▶ Information shown:
•••

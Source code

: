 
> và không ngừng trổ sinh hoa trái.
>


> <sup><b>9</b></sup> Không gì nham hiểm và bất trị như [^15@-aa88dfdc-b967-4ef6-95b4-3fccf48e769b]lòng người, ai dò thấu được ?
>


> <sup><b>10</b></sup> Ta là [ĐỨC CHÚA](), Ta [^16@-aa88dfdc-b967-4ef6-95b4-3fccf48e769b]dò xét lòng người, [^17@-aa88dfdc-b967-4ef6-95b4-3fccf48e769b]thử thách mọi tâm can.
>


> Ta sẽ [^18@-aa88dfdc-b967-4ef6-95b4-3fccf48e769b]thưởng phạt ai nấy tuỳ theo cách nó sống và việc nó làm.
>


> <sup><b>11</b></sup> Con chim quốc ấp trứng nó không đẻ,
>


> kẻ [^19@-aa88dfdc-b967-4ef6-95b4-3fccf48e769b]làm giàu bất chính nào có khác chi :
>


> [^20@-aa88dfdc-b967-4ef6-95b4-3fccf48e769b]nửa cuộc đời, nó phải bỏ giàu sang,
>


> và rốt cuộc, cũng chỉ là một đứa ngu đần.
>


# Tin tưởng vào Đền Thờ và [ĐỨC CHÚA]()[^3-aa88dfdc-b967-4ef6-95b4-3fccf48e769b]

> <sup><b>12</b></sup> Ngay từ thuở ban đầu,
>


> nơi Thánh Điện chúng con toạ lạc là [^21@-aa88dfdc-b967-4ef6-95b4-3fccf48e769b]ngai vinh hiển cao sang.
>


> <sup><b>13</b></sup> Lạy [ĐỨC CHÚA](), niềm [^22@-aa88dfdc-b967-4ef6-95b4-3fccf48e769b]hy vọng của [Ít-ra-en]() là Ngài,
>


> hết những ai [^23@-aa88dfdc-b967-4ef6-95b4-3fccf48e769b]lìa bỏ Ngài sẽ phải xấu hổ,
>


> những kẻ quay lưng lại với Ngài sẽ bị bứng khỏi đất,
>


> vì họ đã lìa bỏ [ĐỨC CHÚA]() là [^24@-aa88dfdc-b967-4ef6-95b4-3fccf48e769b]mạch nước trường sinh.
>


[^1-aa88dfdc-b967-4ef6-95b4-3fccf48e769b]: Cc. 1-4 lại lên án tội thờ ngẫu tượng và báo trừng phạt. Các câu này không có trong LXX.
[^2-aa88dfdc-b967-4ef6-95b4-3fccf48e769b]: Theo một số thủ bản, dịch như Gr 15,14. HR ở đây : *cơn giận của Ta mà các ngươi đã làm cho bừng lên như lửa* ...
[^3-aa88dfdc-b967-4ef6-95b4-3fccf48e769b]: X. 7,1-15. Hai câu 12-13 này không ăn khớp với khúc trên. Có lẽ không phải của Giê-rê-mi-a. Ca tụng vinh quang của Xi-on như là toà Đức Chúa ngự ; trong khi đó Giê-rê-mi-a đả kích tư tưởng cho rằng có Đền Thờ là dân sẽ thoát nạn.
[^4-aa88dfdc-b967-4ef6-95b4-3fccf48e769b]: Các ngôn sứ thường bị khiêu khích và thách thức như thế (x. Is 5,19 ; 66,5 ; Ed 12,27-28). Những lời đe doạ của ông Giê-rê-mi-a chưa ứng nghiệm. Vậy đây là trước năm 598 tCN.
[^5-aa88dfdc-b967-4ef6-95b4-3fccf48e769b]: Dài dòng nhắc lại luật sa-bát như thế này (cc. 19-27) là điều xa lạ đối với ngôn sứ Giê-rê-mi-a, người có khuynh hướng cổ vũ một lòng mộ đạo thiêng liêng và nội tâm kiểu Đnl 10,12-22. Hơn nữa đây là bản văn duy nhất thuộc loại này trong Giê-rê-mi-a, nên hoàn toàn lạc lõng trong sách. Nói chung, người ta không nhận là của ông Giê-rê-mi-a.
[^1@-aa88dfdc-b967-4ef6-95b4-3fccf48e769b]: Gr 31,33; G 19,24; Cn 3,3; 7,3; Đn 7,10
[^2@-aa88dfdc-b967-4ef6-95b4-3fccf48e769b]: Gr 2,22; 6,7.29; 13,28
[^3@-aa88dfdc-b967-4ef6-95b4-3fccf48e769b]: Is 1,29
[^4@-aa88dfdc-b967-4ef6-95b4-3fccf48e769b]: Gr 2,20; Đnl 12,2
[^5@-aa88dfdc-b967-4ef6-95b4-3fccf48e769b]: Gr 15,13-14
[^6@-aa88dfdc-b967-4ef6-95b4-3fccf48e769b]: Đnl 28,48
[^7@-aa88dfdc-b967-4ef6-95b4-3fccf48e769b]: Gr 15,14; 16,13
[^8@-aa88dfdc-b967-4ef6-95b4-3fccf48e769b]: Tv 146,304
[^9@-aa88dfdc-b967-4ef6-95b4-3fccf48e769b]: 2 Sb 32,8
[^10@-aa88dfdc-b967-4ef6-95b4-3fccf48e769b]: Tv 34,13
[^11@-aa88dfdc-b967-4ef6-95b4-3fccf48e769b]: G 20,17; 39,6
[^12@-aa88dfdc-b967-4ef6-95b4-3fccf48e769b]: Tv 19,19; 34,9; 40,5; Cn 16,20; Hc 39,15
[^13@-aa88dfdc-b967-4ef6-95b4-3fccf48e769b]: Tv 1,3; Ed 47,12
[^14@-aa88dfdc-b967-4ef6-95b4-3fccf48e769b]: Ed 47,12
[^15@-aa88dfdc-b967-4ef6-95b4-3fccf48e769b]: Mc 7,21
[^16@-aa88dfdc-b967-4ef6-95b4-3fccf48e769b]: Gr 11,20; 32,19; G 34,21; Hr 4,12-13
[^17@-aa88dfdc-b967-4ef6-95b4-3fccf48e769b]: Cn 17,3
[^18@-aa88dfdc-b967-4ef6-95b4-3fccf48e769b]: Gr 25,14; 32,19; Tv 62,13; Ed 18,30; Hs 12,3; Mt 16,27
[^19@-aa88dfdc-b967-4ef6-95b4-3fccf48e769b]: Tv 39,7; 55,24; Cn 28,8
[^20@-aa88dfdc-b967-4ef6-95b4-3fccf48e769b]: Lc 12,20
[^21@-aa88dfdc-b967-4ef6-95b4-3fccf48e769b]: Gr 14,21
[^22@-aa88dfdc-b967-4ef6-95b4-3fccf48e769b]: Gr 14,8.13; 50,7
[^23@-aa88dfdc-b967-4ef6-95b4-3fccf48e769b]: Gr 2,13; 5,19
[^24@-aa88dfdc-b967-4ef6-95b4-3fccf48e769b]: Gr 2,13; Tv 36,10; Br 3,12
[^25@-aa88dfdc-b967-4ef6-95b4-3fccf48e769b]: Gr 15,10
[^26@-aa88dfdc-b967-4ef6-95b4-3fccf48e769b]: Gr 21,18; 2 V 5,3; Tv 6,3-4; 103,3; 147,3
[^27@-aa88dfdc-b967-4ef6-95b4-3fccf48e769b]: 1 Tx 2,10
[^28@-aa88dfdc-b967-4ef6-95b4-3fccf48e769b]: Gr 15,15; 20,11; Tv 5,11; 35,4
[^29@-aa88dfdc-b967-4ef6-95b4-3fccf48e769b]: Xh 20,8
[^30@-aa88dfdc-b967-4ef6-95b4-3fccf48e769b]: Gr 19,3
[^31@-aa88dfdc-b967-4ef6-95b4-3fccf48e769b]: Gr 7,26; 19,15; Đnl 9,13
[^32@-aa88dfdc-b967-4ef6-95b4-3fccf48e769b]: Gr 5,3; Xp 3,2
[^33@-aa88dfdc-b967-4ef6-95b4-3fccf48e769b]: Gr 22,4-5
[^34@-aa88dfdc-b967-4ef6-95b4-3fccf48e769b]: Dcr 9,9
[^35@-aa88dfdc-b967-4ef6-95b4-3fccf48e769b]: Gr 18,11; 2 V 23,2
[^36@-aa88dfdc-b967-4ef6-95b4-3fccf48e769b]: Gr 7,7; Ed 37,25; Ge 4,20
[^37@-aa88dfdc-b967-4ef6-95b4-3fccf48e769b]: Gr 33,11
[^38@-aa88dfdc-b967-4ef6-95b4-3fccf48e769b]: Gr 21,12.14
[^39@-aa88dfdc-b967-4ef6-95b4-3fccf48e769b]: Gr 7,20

•••

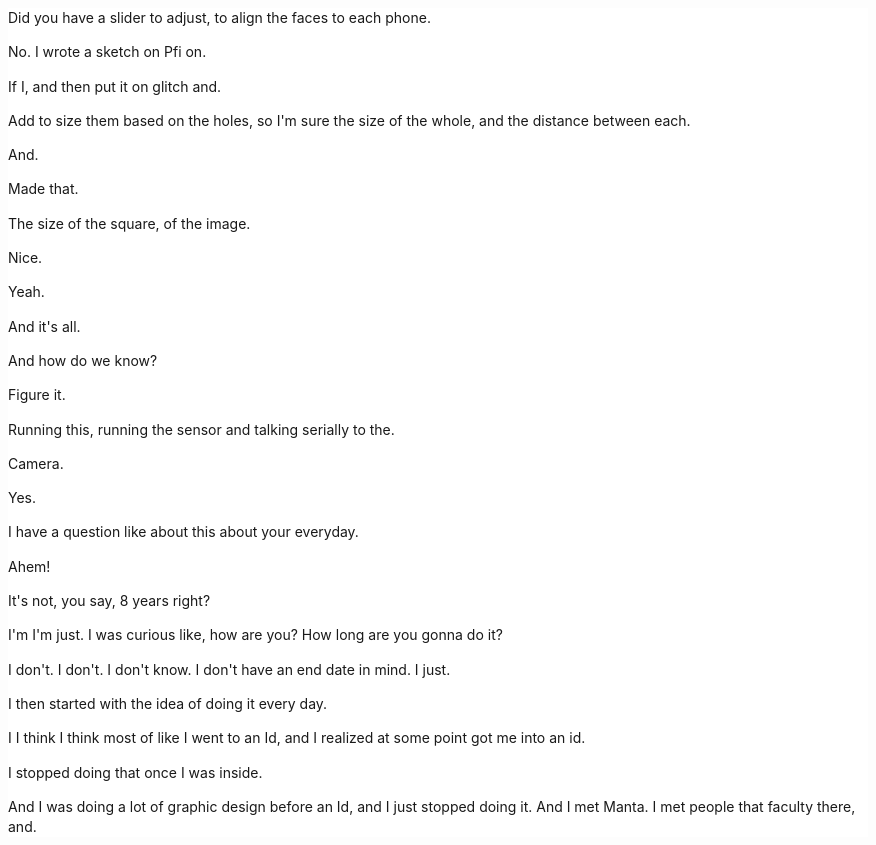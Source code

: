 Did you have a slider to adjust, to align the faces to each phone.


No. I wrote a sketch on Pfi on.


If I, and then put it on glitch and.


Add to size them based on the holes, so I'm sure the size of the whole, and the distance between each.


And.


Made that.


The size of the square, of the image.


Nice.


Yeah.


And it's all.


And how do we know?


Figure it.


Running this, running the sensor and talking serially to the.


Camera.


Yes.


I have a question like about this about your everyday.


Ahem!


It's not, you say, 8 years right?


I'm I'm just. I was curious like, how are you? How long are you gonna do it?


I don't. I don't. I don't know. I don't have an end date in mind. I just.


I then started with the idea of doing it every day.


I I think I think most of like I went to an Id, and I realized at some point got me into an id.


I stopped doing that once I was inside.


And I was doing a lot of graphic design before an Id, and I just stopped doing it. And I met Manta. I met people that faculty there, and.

•••

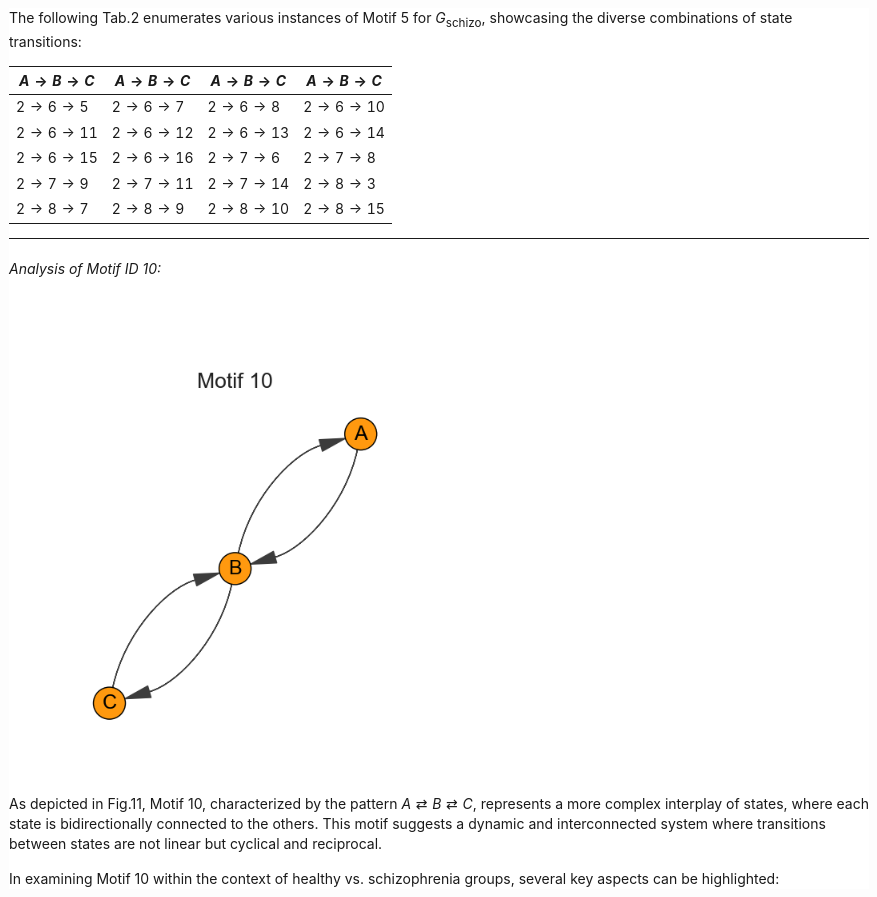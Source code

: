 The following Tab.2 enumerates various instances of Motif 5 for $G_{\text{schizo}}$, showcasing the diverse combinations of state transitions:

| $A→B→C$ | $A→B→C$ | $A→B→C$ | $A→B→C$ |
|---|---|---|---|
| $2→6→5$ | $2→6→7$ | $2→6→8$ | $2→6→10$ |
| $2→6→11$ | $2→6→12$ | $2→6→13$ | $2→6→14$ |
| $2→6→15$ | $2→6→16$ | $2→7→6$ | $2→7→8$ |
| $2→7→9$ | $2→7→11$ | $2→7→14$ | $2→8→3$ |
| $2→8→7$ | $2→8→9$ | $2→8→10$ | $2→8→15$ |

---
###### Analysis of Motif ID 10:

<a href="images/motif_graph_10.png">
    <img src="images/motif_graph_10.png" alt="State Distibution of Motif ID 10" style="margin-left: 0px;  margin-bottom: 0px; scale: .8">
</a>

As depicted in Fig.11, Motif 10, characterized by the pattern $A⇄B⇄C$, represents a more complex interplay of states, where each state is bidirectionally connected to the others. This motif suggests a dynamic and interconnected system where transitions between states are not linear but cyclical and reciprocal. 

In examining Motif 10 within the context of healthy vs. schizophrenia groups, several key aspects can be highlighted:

•••

▶ What needs to be done:
Please state how many lines in the listing hold the string "vinh", giving the number alone.

▶ Written response:
2